始めのうちは、予定資金繰り表を上手く作ることに固執せずに、比較的作成しやすい実績資金繰表で自社の資金の動きを把握することを心掛けましょう。

実績資金繰り表を作成することによって、自社における過去の傾向が分析できるため、資金収支の改善や予定資金繰り表作成のための参考にできます。

 

実績資金繰り表は、現金あるいは預金出納帳から相手科目を分類集計することにより作成できます。

その際、次のような集計表を利用するといいでしょう。

 

取引数が多い場合、後からまとめて分類集計するのはとても大変なので、長くとも1週間程度を目途に分類集計することをお勧めします。

なお、資金繰り表作成に抵抗感がある人は、地味ですがこの方法がお勧めです。

なぜなら、現金・預金出納帳から資金繰り表を作成するため、漏れがないからです。

また、この分類集計表は通常短い期間(たとえば、1週間)で分類集計していくため、よりタイムリーに資金収支の状況がわかります。

 

会計ソフトを利用している会社の場合、手間がかからずに入出金のデータを抽出することができますので、慣れてしまえば実績資金繰り表は簡単に作成できます。

たとえば「(借方)現金あるいは預金(拘束性預金を除く) / (貸方)売上」といった仕訳を指定すれば、一定期間(たとえば1カ月)のデータ抽出ができます。

この合計額を資金繰り実績表の「現金売上」欄に記入すればいいわけです。

 

なお、資金繰り表項目のどの部分に入れたらいいかわからない取引もあるでしょう(たとえば、「現金/未収金」)。

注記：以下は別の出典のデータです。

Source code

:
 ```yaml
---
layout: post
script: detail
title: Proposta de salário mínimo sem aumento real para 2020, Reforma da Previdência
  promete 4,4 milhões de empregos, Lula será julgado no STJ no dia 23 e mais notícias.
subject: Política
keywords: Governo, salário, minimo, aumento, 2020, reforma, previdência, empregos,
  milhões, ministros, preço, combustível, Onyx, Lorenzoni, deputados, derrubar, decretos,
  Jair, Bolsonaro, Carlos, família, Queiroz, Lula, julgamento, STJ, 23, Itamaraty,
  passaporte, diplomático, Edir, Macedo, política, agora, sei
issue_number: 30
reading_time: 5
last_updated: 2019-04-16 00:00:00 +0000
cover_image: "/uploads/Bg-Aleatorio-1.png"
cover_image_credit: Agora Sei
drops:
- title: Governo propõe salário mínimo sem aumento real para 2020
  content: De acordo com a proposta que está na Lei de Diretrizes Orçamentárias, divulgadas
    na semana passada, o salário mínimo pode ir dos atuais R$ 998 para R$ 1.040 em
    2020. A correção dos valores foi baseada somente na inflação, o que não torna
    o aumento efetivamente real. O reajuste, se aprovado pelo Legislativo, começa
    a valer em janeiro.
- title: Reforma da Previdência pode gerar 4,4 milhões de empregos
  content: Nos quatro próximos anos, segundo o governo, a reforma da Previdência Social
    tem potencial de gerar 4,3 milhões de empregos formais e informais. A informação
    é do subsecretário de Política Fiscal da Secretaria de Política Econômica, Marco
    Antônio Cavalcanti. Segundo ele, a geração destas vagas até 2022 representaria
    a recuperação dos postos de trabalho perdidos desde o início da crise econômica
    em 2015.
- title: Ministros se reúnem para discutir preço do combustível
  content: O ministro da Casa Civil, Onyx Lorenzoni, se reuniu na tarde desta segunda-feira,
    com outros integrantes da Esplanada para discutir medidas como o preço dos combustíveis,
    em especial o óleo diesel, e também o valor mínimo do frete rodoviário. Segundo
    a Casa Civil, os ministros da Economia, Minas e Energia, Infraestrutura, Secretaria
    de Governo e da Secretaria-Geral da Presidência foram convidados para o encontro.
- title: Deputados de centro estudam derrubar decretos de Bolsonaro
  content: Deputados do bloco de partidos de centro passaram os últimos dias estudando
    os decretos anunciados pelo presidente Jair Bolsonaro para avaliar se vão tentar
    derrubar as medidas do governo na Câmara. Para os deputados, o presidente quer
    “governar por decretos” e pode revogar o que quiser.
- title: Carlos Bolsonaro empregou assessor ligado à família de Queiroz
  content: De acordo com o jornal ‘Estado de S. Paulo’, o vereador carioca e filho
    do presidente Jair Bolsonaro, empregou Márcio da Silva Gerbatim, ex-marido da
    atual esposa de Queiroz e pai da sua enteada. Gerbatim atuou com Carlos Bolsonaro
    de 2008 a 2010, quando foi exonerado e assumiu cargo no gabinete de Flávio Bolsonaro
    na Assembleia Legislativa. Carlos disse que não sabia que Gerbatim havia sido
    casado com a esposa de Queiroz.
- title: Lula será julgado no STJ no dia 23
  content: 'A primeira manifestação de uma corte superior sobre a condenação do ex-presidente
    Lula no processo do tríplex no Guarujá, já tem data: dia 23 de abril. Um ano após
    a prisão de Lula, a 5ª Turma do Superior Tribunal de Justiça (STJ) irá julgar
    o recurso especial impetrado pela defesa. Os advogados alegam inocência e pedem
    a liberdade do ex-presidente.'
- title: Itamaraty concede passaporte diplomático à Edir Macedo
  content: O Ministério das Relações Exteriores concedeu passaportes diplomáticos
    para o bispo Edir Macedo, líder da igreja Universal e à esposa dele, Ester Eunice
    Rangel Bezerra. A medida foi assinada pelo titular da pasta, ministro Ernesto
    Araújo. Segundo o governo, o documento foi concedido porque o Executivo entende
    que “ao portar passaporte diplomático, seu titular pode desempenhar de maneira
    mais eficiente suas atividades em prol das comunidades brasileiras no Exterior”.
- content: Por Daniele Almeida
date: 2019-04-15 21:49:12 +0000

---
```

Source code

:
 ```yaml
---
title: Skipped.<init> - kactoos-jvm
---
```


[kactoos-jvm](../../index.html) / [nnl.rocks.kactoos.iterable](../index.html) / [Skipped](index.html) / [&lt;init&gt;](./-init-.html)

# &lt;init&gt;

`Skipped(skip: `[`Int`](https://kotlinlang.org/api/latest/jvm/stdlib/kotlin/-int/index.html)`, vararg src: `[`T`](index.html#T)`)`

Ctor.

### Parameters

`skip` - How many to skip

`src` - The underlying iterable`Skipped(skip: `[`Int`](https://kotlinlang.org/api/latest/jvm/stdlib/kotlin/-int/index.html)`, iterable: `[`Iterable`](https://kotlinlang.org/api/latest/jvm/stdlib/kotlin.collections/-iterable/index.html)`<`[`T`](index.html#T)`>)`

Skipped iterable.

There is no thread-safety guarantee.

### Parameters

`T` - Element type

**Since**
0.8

しかし、初めのうちは項目の分類にそれほど神経質にならなくていいでしょう。

資金収入と資金支出の差(「差引過不足額」)の把握がなにより重要であるからです。

6.資金繰り表の見方

「営業収入」と「営業外収入」は、資金繰り表の「収入」部分に記載し、「営業支出」と「営業外支出」は「支出」に記載します。

「前月繰越」に「収入」計を加え、これから「支出」計を差し引いた金額が「差引過不足」です。

さらに、差引過不足に財務収支を加減することにより「翌月繰越高」を算定します。

「翌月繰越高」は貸借対照表の現金及び預金残高と一致します(定期預金などの拘束性預金がない場合、ある場合は貸借対照表の現預金残高から当該金額を控除)。

 

「差引過不足」がプラスの場合は、その月の資金に余剰が生じおり、逆にマイナスの場合は資金不足の状態にあります。

資金不足は、不足分の資金を融通する必要がありますが、その資金を金融機関からの借入金で賄うことは実務上難しい場合があります。

なぜなら、借入は返済のための借入になっている可能性があるからです。

しかし、たとえば営業収支は黒字であるが、大きな営業外支出により差引過不足がマイナスになったような場合は、資金不足でも借入できないわけではありません。

したがって、基本的には「差引過不足」がマイナスにならないように、「収入」、「支出」をコントロールするよう注意するといいでしょう。

 

資金繰り実績表は、過去の資金収支の記録であるため、将来資金不足に陥らないかどうかの情報を明確に把握することはできません。

資金繰り実績表で差引過不足がマイナスになったことがわかっても、打ち手は非常に限られてきます。

しかしながら、資金繰り実績表の作成が無駄であるということではありません。

精度の高い資金繰り予定表を作成するためには、自社の資金収支のクセを知ることはとても役立ちます。

まとめ

資金繰り表を最近作成していない会社も多いと聞きます。

しかし、資金繰り表は自社の資金収支の状況をタイムリーに把握できる優れた財務書類です。

 

確かに資金繰り表、特に資金繰り予定表の作成は難しいといえます(予測が難しいという意味で)。

しかし、これは今まで自社の資金収支の状況を十分に把握していなかったという理由が原因かもしれません。

 

まずは、資金繰り実績表を作成し、自社の資金繰りの状況を熟知しましょう。